--- DIRECTIONS FOR THIS TASK ---
Looking at the listing, state how many of its lines contain the string "logging". Write only the number.

----

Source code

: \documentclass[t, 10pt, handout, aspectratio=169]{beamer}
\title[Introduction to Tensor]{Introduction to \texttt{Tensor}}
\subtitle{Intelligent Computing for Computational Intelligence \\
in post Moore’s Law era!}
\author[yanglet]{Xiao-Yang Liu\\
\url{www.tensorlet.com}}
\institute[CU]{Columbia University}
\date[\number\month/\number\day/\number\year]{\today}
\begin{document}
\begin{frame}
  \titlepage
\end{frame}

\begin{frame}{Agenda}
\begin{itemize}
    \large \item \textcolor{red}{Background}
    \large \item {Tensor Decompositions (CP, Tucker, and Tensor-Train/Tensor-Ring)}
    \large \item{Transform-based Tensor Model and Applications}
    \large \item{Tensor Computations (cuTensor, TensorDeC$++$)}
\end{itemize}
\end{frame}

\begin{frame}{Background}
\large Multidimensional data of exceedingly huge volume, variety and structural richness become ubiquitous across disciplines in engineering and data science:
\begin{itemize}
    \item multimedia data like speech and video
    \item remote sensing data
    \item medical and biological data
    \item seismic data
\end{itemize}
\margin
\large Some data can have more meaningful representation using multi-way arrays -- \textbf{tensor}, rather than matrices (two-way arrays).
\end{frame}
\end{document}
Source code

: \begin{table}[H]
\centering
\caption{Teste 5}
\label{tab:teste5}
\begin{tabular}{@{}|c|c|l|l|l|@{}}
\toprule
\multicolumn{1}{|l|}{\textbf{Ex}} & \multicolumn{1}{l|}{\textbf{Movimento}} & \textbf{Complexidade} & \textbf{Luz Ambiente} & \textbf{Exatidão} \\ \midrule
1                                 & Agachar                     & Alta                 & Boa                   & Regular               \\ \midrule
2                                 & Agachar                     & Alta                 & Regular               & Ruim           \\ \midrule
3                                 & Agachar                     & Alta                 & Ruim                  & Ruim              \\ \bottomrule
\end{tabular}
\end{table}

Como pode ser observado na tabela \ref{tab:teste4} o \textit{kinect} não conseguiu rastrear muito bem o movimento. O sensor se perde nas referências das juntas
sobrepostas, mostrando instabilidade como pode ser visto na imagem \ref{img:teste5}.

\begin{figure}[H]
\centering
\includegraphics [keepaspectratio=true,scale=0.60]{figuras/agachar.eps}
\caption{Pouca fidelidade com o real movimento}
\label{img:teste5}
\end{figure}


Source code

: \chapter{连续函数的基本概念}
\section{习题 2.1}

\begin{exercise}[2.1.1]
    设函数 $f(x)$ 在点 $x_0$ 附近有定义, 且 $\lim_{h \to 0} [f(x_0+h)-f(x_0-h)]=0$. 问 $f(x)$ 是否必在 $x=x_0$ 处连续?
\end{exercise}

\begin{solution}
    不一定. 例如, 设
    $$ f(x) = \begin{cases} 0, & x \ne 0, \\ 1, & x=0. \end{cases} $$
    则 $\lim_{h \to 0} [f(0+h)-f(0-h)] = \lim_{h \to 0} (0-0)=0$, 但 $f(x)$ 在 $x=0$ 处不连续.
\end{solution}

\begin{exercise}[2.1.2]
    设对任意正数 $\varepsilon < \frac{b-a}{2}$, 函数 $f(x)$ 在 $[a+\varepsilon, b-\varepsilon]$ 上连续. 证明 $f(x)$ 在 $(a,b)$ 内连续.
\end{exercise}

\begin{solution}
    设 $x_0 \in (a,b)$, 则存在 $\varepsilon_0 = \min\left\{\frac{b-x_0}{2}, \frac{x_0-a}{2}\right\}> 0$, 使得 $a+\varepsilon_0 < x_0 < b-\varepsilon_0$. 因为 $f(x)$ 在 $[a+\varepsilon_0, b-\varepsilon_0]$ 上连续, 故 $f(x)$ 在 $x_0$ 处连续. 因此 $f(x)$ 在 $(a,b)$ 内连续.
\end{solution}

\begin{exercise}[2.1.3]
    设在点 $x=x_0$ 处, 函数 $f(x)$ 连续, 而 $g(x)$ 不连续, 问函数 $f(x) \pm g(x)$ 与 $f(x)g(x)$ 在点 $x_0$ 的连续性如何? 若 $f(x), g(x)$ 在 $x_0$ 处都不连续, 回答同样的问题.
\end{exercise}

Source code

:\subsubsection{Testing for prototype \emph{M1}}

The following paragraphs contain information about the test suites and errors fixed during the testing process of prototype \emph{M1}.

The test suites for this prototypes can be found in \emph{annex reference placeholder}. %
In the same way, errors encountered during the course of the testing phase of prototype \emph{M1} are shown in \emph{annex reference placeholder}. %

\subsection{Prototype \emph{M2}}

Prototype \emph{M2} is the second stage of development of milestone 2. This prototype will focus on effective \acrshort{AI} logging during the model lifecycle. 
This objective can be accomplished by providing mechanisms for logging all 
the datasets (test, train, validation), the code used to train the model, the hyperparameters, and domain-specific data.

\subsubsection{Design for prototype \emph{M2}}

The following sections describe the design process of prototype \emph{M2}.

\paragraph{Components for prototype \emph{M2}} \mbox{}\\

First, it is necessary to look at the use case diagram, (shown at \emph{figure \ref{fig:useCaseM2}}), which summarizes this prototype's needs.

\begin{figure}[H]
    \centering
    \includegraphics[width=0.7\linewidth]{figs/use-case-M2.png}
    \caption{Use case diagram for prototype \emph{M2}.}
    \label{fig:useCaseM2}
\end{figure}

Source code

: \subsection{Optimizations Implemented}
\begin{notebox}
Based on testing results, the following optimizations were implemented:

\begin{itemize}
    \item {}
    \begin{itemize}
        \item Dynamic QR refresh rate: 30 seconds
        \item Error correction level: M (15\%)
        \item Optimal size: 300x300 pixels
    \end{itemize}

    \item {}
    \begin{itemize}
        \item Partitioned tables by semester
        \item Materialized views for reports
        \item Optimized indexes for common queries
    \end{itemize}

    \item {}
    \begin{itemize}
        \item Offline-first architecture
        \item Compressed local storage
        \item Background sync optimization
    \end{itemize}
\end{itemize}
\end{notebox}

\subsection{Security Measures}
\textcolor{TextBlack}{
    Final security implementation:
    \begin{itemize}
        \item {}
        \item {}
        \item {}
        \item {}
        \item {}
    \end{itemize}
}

----

--- WRITTEN RESPONSE ---
2